Where a line of the entries holds the string "tests", copy that line.

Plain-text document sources
+---+

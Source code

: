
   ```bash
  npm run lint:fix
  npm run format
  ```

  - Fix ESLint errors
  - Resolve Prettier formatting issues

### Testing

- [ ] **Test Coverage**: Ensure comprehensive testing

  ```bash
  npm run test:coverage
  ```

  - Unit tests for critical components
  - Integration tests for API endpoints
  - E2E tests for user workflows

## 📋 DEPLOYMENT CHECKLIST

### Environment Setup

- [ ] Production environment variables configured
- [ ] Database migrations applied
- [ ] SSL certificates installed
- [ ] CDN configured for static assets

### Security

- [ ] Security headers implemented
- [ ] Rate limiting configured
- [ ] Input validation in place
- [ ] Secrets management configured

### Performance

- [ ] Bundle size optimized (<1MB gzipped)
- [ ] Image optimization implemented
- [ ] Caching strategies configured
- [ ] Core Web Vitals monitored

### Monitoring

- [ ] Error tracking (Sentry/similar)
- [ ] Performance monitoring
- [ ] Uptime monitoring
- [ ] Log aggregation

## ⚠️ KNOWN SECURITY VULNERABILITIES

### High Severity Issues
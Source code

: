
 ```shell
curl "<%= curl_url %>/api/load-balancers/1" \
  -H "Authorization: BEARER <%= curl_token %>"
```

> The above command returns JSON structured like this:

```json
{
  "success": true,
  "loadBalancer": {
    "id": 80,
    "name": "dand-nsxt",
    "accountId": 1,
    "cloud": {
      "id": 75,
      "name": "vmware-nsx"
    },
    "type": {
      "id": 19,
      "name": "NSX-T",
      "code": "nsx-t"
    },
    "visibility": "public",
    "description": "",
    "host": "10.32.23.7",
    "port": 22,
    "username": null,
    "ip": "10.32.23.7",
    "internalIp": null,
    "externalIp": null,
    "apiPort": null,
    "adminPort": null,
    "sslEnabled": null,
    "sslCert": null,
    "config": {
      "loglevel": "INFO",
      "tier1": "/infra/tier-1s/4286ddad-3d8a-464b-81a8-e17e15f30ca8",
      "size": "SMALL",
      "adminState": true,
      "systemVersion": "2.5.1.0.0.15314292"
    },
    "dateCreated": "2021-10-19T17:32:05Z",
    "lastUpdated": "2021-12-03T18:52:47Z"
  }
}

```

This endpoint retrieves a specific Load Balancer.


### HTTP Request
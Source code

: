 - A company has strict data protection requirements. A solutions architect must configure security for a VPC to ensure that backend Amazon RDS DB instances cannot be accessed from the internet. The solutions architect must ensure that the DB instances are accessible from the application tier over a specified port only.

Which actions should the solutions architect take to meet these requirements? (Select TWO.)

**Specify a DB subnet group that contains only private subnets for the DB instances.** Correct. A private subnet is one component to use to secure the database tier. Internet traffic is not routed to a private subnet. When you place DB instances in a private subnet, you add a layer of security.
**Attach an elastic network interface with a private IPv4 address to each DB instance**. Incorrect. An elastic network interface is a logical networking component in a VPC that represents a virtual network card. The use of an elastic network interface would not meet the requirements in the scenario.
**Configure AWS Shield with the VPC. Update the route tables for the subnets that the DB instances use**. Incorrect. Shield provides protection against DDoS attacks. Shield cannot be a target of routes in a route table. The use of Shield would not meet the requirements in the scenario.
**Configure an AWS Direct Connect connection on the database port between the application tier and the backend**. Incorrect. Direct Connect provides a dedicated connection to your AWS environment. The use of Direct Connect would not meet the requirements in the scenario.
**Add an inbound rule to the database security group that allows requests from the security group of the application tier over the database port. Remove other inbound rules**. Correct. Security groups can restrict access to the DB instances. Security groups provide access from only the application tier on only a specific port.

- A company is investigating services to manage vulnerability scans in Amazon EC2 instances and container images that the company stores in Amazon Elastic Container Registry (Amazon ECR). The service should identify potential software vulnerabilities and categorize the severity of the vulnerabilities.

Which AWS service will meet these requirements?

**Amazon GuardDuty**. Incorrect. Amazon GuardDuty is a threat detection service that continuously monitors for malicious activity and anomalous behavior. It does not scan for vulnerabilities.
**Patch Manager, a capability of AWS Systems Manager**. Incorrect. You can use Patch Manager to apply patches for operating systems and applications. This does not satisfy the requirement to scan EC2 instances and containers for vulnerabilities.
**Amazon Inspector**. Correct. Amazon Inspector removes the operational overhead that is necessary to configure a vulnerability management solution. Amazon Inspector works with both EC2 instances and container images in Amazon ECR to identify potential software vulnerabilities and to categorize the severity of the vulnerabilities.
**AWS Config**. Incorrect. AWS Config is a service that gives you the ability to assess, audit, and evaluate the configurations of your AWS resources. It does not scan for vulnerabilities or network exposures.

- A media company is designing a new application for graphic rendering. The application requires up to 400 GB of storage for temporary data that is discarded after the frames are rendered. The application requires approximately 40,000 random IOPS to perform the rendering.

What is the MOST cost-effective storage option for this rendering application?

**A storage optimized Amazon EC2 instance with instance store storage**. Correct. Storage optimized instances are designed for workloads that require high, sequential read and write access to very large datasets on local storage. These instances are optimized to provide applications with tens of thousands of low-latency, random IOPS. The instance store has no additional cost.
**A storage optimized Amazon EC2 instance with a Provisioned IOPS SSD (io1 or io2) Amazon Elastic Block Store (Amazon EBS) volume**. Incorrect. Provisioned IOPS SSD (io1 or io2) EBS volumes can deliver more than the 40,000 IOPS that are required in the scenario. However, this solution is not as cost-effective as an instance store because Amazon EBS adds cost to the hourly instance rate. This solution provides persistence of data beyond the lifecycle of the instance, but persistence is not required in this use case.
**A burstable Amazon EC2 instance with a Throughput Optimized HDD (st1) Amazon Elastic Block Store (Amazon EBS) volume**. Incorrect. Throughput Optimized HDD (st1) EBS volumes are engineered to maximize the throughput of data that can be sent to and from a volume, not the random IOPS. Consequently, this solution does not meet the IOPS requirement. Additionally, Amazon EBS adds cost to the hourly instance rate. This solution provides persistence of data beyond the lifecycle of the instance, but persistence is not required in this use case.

+---+

- Response box
  - Unit tests for critical components
  - Integration tests for API endpoints
  - E2E tests for user workflows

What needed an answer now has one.